(Pictures paired with source code)
- - - - - - -
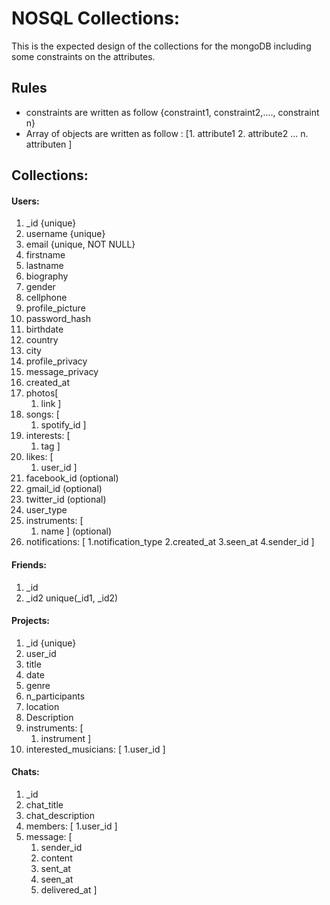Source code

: # NOSQL Collections: 

This is the expected design of the collections for the mongoDB including some constraints on the attributes.

## Rules

- constraints are written as follow {constraint1, constraint2,...., constraint n}
- Array of objects are written as follow : \[1. attribute1 2. attribute2 ... n. attributen \]

## Collections:

#### Users: 
1. _id {unique}
2. username {unique}
3. email {unique, NOT NULL}
4. firstname
5. lastname 
6. biography
7. gender
8. cellphone
9. profile_picture
10. password_hash
11. birthdate
12. country
13. city
14. profile_privacy
15. message_privacy
16. created_at
17. photos\[
	1. link	
    \]
18. songs: \[
	1. spotify_id 
	\]
19. interests: \[
	1. tag
\]
20. likes: \[
	1. user_id
\]
21. facebook_id (optional)
22. gmail_id (optional)
23. twitter_id (optional)
24. user_type
25. instruments: \[
	1. name
\] (optional)
26. notifications: \[
	1.notification_type
	2.created_at
	3.seen_at
	4.sender_id
\]


#### Friends: 
1. _id
2. _id2 
unique(_id1, _id2)

#### Projects: 
1. _id {unique}
2. user_id
3. title
4. date
5. genre
6. n_participants
7. location
8. Description
9. instruments: \[
	1. instrument
\]
10. interested_musicians: \[
	1.user_id
\]

#### Chats: 
1. _id
2. chat_title
3. chat_description
4. members: \[
	1.user_id
\] 
5. message: \[
	1. sender_id
	2. content
	3. sent_at
	4. seen_at
	5. delivered_at
\]
	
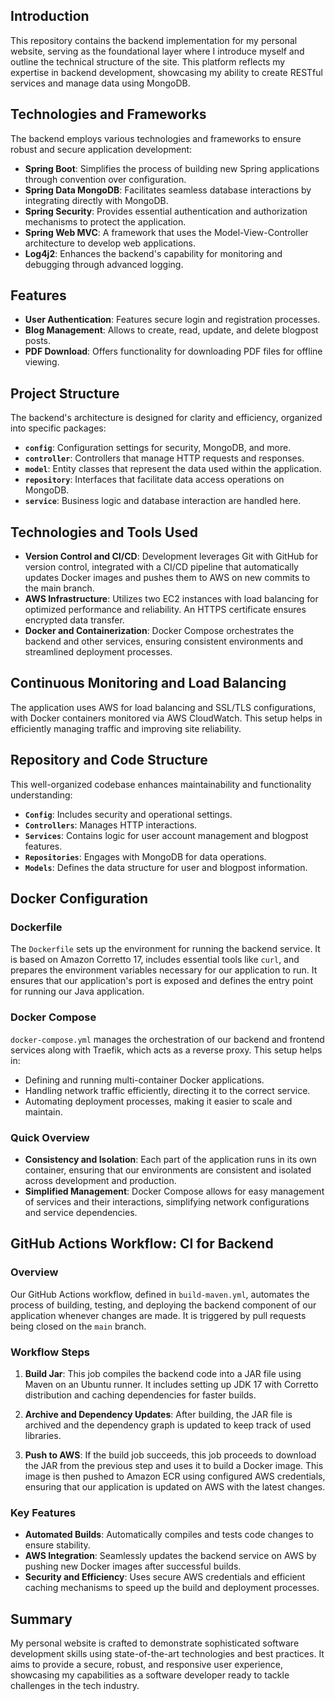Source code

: ## Introduction

This repository contains the backend implementation for my personal website, serving as the foundational layer where I introduce myself and outline the technical structure of the site. This platform reflects my expertise in backend development, showcasing my ability to create RESTful services and manage data using MongoDB.

## Technologies and Frameworks

The backend employs various technologies and frameworks to ensure robust and secure application development:

- **Spring Boot**: Simplifies the process of building new Spring applications through convention over configuration.
- **Spring Data MongoDB**: Facilitates seamless database interactions by integrating directly with MongoDB.
- **Spring Security**: Provides essential authentication and authorization mechanisms to protect the application.
- **Spring Web MVC**: A framework that uses the Model-View-Controller architecture to develop web applications.
- **Log4j2**: Enhances the backend's capability for monitoring and debugging through advanced logging.

## Features

- **User Authentication**: Features secure login and registration processes.
- **Blog Management**: Allows to create, read, update, and delete blogpost posts.
- **PDF Download**: Offers functionality for downloading PDF files for offline viewing.

## Project Structure

The backend's architecture is designed for clarity and efficiency, organized into specific packages:

- **`config`**: Configuration settings for security, MongoDB, and more.
- **`controller`**: Controllers that manage HTTP requests and responses.
- **`model`**: Entity classes that represent the data used within the application.
- **`repository`**: Interfaces that facilitate data access operations on MongoDB.
- **`service`**: Business logic and database interaction are handled here.

## Technologies and Tools Used

- **Version Control and CI/CD**: Development leverages Git with GitHub for version control, integrated with a CI/CD pipeline that automatically updates Docker images and pushes them to AWS on new commits to the main branch.
- **AWS Infrastructure**: Utilizes two EC2 instances with load balancing for optimized performance and reliability. An HTTPS certificate ensures encrypted data transfer.
- **Docker and Containerization**: Docker Compose orchestrates the backend and other services, ensuring consistent environments and streamlined deployment processes.

## Continuous Monitoring and Load Balancing

The application uses AWS for load balancing and SSL/TLS configurations, with Docker containers monitored via AWS CloudWatch. This setup helps in efficiently managing traffic and improving site reliability.

## Repository and Code Structure

This well-organized codebase enhances maintainability and functionality understanding:

- **`Config`**: Includes security and operational settings.
- **`Controllers`**: Manages HTTP interactions.
- **`Services`**: Contains logic for user account management and blogpost features.
- **`Repositories`**: Engages with MongoDB for data operations.
- **`Models`**: Defines the data structure for user and blogpost information.

## Docker Configuration

### Dockerfile

The `Dockerfile` sets up the environment for running the backend service. It is based on Amazon Corretto 17, includes essential tools like `curl`, and prepares the environment variables necessary for our application to run. It ensures that our application's port is exposed and defines the entry point for running our Java application.

### Docker Compose

`docker-compose.yml` manages the orchestration of our backend and frontend services along with Traefik, which acts as a reverse proxy. This setup helps in:
- Defining and running multi-container Docker applications.
- Handling network traffic efficiently, directing it to the correct service.
- Automating deployment processes, making it easier to scale and maintain.

### Quick Overview

- **Consistency and Isolation**: Each part of the application runs in its own container, ensuring that our environments are consistent and isolated across development and production.
- **Simplified Management**: Docker Compose allows for easy management of services and their interactions, simplifying network configurations and service dependencies.

## GitHub Actions Workflow: CI for Backend

### Overview

Our GitHub Actions workflow, defined in `build-maven.yml`, automates the process of building, testing, and deploying the backend component of our application whenever changes are made. It is triggered by pull requests being closed on the `main` branch.

### Workflow Steps

1. **Build Jar**: This job compiles the backend code into a JAR file using Maven on an Ubuntu runner. It includes setting up JDK 17 with Corretto distribution and caching dependencies for faster builds.

2. **Archive and Dependency Updates**: After building, the JAR file is archived and the dependency graph is updated to keep track of used libraries.

3. **Push to AWS**: If the build job succeeds, this job proceeds to download the JAR from the previous step and uses it to build a Docker image. This image is then pushed to Amazon ECR using configured AWS credentials, ensuring that our application is updated on AWS with the latest changes.

### Key Features

- **Automated Builds**: Automatically compiles and tests code changes to ensure stability.
- **AWS Integration**: Seamlessly updates the backend service on AWS by pushing new Docker images after successful builds.
- **Security and Efficiency**: Uses secure AWS credentials and efficient caching mechanisms to speed up the build and deployment processes.


## Summary

My personal website is crafted to demonstrate sophisticated software development skills using state-of-the-art technologies and best practices. It aims to provide a secure, robust, and responsive user experience, showcasing my capabilities as a software developer ready to tackle challenges in the tech industry.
- - - - - - -
What is being asked:
Print the data above from its first line through the line that has "12. country", exactly and with nothing else, omitting pictures.

Response to this exercise:
Source code

: # NOSQL Collections: 

This is the expected design of the collections for the mongoDB including some constraints on the attributes.

## Rules

- constraints are written as follow {constraint1, constraint2,...., constraint n}
- Array of objects are written as follow : \[1. attribute1 2. attribute2 ... n. attributen \]

## Collections:

#### Users: 
1. _id {unique}
2. username {unique}
3. email {unique, NOT NULL}
4. firstname
5. lastname 
6. biography
7. gender
8. cellphone
9. profile_picture
10. password_hash
11. birthdate
12. country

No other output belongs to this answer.